Atheodicy: The Problem of Evil without God

Atheodicy: The Problem of Evil without God October 28, 2020

 

“Theodicy” is the philosophical and theological treatment of the Problem of Evil, how to reconcile the reality of evil and suffering with the existence of a righteous, omnipotent God.  But if, as some conclude, there is no God, the Problem of Evil remains.  Indeed, it intensifies, to the point of becoming unbearable.  This is the challenge of “atheodicy.”

So says University of San Diego law professor Steven Smith in his Public Square article entitled Injustice, Outrage, and the Problem of Atheodicy.

Using the classic form of a philosophical dialogue, Prof. Smith first discusses theodicy.  If God exists, then evil and suffering must be explained in terms of its having some kind of meaning, purpose, or redemptive significance.  But if God does not exist, evil and suffering can have no meaning or purpose and there is no redemption.

A sampling:

I wanted to start with theodicy because atheodicy is its mirror image, so to speak.  It’s the problem of how to account for evil and injustice in a universe without God.”

“I don’t see why that is a problem.  If there is no God, then evil just is.  It doesn’t have to be reconciled to anything.”

“Maybe.  And actually, that might be the most logical reaction to an atheistic universe.  In fact, that is the attitude we often take to the natural, non-human world—the world of animals. We see all kinds of pain and violence—but not evil, exactly, or injustice.  We don’t feel moral outrage against wolves for eating deer or sheep.  That’s just how things happen to be constituted.  If we care about animals, of course, we may try to reduce their suffering, because suffering is still undesirable.  But it isn’t unjust.  It isn’t evil, in the core sense of the term.

“And I suppose in theory we could take the same attitude toward evil in the human sphere.  But hardly anyone does that, or can.  Because it seems that we are constituted with a moral sense, or a sense of injustice.  (As you know, some people like C. S. Lewis have tried to use this fact as the basis for an argument for God; but let’s not go there for now.)  Maybe it’s innate; maybe it’s the result of centuries of living in societies grounded in biblical ideas.  Either way, we do seem to have a moral sense, or a sense of injustice.  And so we look at the world, and we are convinced that there are rampant evil and injustice.  Not just pain.  Real injustice.
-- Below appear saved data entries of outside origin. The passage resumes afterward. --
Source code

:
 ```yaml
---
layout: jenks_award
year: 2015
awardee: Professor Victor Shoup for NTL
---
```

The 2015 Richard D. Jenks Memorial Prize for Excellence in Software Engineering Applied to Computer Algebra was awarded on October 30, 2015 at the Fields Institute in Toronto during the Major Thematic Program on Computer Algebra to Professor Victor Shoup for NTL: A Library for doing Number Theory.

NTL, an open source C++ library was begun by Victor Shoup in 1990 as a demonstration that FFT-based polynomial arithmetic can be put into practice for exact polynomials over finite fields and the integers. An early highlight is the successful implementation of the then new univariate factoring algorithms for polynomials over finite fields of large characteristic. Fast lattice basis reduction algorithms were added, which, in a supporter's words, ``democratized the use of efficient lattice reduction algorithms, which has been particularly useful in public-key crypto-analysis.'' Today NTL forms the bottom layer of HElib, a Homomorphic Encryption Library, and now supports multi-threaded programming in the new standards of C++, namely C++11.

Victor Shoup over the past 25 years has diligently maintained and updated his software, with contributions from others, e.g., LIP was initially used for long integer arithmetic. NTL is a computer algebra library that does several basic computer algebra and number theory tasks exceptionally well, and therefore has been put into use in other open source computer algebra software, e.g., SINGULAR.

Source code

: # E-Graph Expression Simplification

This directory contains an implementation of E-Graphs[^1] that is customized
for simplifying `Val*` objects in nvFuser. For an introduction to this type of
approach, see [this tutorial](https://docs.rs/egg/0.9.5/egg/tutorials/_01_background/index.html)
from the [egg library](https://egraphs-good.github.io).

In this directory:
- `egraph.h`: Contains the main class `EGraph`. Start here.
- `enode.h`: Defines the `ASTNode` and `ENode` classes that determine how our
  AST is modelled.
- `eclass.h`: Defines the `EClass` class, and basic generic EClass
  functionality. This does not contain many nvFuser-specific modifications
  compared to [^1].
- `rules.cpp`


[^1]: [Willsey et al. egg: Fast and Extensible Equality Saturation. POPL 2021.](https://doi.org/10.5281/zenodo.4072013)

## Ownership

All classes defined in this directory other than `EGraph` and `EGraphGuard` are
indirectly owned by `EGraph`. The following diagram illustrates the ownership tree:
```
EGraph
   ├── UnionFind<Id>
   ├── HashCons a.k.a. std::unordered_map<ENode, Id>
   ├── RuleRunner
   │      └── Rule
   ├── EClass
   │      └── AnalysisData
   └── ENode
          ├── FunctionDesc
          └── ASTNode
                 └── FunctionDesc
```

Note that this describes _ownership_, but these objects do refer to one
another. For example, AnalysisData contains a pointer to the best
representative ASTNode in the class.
“So then, how are we supposed to regard this injustice?  In a world without God, there is no ultimate purpose in the injustice.  And there is no possibility of any ultimate providential redemption.  It is just raw, rank, irrational injustice.  And so what is the appropriate reaction?  Outrage!  (And perhaps also despair.)  The world is just shot through with injustices, and there is no justification for it being the way it is.

One option would be Nietzsche’s:  accept the lack of moral reality and embrace the values of “the natural, non-human world.”  That is, as he conceived it, following Darwin, the survival of the fittest.  We can become like wolves, eating deer and sheep.

Or, if we recoil from this, we can conclude that morality has meaning and God exists after all.